I’ll try to give examples of efficient gaussian process computation here, like the vec trick (Kronecker product trick), efficient toeliptz and circulant matrix computations, RTS smoothing and Kalman filtering using state space representations, and so on.

Fast Toeplitz Matrix-Vector Products and Solving

Circulant matrix-vector products can be fast due to the way circulant matrices can be decomposed using their fourier transforms. Toeplitz matrices can be ‘embedded’ into a circulant matrix and their matrix-vector products can be computed efficiently too. Sample code is shown below.

Main reference:

J. Dongarra, P. Koev, and X. Li, “Matrix-Vector and Matrix-Matrix Multiplications”. In Z. Bai, J. Demmel, J. Dongarra, A. Ruhe, and H. van der Vorst, editors. “Templates for the Solution of Algebraic Eigenvalue Problems: A Practical Guide”. SIAM, Philadelphia, 2000. Available online.
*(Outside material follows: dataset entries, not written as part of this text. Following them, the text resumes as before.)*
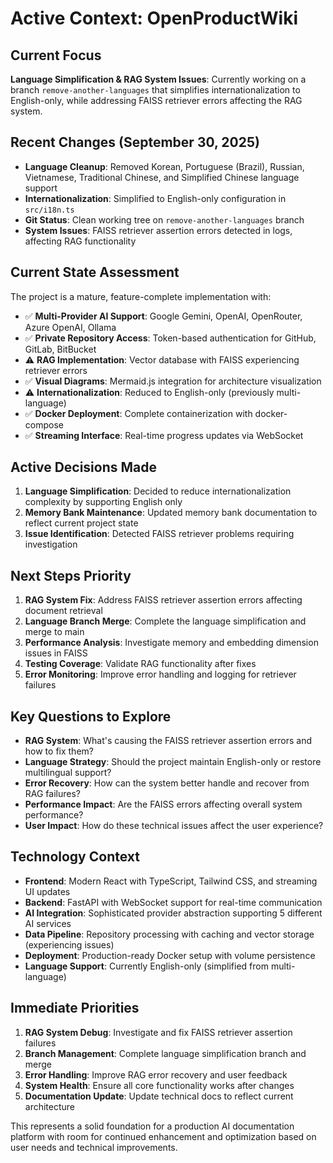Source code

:# Active Context: OpenProductWiki

## Current Focus
**Language Simplification & RAG System Issues**: Currently working on a branch `remove-another-languages` that simplifies internationalization to English-only, while addressing FAISS retriever errors affecting the RAG system.

## Recent Changes (September 30, 2025)
- **Language Cleanup**: Removed Korean, Portuguese (Brazil), Russian, Vietnamese, Traditional Chinese, and Simplified Chinese language support
- **Internationalization**: Simplified to English-only configuration in `src/i18n.ts`
- **Git Status**: Clean working tree on `remove-another-languages` branch
- **System Issues**: FAISS retriever assertion errors detected in logs, affecting RAG functionality

## Current State Assessment
The project is a mature, feature-complete implementation with:
- ✅ **Multi-Provider AI Support**: Google Gemini, OpenAI, OpenRouter, Azure OpenAI, Ollama
- ✅ **Private Repository Access**: Token-based authentication for GitHub, GitLab, BitBucket
- ⚠️ **RAG Implementation**: Vector database with FAISS experiencing retriever errors
- ✅ **Visual Diagrams**: Mermaid.js integration for architecture visualization
- ⚠️ **Internationalization**: Reduced to English-only (previously multi-language)
- ✅ **Docker Deployment**: Complete containerization with docker-compose
- ✅ **Streaming Interface**: Real-time progress updates via WebSocket

## Active Decisions Made
1. **Language Simplification**: Decided to reduce internationalization complexity by supporting English only
2. **Memory Bank Maintenance**: Updated memory bank documentation to reflect current project state
3. **Issue Identification**: Detected FAISS retriever problems requiring investigation

## Next Steps Priority
1. **RAG System Fix**: Address FAISS retriever assertion errors affecting document retrieval
2. **Language Branch Merge**: Complete the language simplification and merge to main
3. **Performance Analysis**: Investigate memory and embedding dimension issues in FAISS
4. **Testing Coverage**: Validate RAG functionality after fixes
5. **Error Monitoring**: Improve error handling and logging for retriever failures

## Key Questions to Explore
- **RAG System**: What's causing the FAISS retriever assertion errors and how to fix them?
- **Language Strategy**: Should the project maintain English-only or restore multilingual support?
- **Error Recovery**: How can the system better handle and recover from RAG failures?
- **Performance Impact**: Are the FAISS errors affecting overall system performance?
- **User Impact**: How do these technical issues affect the user experience?

## Technology Context
- **Frontend**: Modern React with TypeScript, Tailwind CSS, and streaming UI updates
- **Backend**: FastAPI with WebSocket support for real-time communication
- **AI Integration**: Sophisticated provider abstraction supporting 5 different AI services
- **Data Pipeline**: Repository processing with caching and vector storage (experiencing issues)
- **Deployment**: Production-ready Docker setup with volume persistence
- **Language Support**: Currently English-only (simplified from multi-language)

## Immediate Priorities
1. **RAG System Debug**: Investigate and fix FAISS retriever assertion failures
2. **Branch Management**: Complete language simplification branch and merge
3. **Error Handling**: Improve RAG error recovery and user feedback
4. **System Health**: Ensure all core functionality works after changes
5. **Documentation Update**: Update technical docs to reflect current architecture

This represents a solid foundation for a production AI documentation platform with room for continued enhancement and optimization based on user needs and technical improvements.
This can then be used to compute multivariate log-densities quickly. Furthermore, this multiplication can then be used in conjugate gradient solvers to efficiently compute inverse-matrix-vector products in \(O(n \log n)\) time and \(O(n)\) space.

Python Code
import numpy as np
from scipy.linalg import toeplitz

def toeplitz_matmul(c, r = None, v = None):
	if v is None: v = np.zeros(c.shape)
	if r is None: r = c.conj()
        if len(v.shape) == 1: v = v.reshape(-1, 1)
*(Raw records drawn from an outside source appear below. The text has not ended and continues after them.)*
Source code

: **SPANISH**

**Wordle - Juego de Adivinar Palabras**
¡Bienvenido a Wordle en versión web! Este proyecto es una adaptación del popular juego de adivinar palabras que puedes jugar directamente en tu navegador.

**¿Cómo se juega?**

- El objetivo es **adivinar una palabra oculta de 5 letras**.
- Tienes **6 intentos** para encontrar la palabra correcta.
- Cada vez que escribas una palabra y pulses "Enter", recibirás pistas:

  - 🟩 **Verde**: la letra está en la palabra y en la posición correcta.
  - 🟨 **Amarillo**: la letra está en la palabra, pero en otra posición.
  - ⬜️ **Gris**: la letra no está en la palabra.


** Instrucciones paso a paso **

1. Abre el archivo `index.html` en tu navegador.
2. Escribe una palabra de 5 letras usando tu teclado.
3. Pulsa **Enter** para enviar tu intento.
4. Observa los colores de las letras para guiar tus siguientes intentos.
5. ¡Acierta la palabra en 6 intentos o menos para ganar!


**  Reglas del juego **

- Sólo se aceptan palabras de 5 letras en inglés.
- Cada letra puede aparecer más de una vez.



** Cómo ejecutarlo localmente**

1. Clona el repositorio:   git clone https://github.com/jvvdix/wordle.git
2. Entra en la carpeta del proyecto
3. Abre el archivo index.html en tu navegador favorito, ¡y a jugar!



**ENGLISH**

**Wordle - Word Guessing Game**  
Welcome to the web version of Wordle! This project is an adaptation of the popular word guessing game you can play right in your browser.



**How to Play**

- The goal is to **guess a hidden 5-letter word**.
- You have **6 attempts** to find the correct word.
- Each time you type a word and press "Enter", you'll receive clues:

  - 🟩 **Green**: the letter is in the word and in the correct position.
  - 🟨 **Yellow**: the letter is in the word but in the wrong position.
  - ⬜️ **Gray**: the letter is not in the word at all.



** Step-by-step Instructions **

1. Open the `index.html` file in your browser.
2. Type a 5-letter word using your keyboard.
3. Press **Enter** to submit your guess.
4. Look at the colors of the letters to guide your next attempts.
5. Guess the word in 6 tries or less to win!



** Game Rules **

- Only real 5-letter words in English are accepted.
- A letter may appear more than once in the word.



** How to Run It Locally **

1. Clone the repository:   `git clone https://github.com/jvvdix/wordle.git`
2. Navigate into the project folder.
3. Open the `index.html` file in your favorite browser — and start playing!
	n = c.shape[0]; assert c.shape == r.shape
	embeded_col = np.hstack((c, np.flip(r[1:])))
	padded_v = np.vstack((v, np.zeros((n - 1, v.shape[1]))))
	fft_T = np.fft.fft(embeded_col, axis = 0).reshape(-1, 1)
	fft_v = np.fft.fft(padded_v, axis = 0)
	return np.fft.ifft(fft_T*fft_v, axis = 0).real[:n, :]

I’m trying to contribute some code to SciPy, pull request can be found here.
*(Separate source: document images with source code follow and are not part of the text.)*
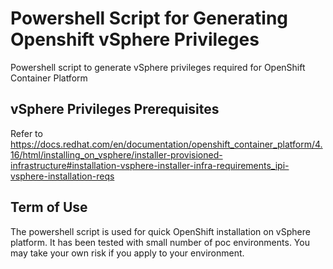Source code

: # Powershell Script for Generating Openshift vSphere Privileges
Powershell script to generate vSphere privileges required for OpenShift Container Platform

## vSphere Privileges Prerequisites
Refer to https://docs.redhat.com/en/documentation/openshift_container_platform/4.16/html/installing_on_vsphere/installer-provisioned-infrastructure#installation-vsphere-installer-infra-requirements_ipi-vsphere-installation-reqs

## Term of Use
The powershell script is used for quick OpenShift installation on vSphere platform. It has been tested with small number of poc environments. You may take your own risk if you apply to your environment.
Toeplitz matrices can be inverted in quadratic time using the Levinson algorithm, that also has the capability of returning a determinant as a side product using no more computation (as I understand).

Some code that calculates this log determinant can be found here:

Marano S, Edwards B, Ferrari G and Fah D (2017), “Fitting Earthquake Spectra: Colored Noise and Incomplete Data”, Bulletin of the Seismological Society of America., January, 2017. Vol. 107(1), pp. 276-291. Implementation available online..

The fast matrix-vector multiplication can be used with a preconditioned conjugate gradient algorithm to implement fast inverse-vector products.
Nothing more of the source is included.